━━━ Data section

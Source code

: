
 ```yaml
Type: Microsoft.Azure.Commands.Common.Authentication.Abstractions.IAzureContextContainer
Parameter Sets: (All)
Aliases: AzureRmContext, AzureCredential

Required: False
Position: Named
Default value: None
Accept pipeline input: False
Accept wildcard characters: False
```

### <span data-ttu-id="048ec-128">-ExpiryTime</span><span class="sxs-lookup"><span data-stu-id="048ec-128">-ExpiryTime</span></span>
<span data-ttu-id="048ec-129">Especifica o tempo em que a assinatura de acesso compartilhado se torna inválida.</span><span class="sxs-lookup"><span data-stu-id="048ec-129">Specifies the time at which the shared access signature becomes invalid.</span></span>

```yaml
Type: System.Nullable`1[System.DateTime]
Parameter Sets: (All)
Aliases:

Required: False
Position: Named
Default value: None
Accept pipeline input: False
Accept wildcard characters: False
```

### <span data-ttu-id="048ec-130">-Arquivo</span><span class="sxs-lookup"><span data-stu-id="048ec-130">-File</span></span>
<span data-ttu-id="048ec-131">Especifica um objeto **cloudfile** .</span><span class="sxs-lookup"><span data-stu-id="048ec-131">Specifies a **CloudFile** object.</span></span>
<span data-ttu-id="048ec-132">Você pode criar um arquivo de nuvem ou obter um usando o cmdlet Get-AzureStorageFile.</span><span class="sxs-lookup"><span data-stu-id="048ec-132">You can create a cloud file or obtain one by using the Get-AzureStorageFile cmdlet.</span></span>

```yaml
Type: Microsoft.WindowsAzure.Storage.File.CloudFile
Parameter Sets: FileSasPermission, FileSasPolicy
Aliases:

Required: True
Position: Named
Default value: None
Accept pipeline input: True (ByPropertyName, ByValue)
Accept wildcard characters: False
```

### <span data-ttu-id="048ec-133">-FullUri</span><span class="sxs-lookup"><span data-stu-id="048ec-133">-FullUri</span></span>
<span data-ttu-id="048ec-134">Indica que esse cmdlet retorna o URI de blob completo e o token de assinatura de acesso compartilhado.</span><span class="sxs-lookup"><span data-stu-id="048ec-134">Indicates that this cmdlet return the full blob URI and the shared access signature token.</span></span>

━━━━━━

_Requirement_:
Above are several records. Count the lines among them that contain "assinatura" and give only the total.

_Finished exercise_:
2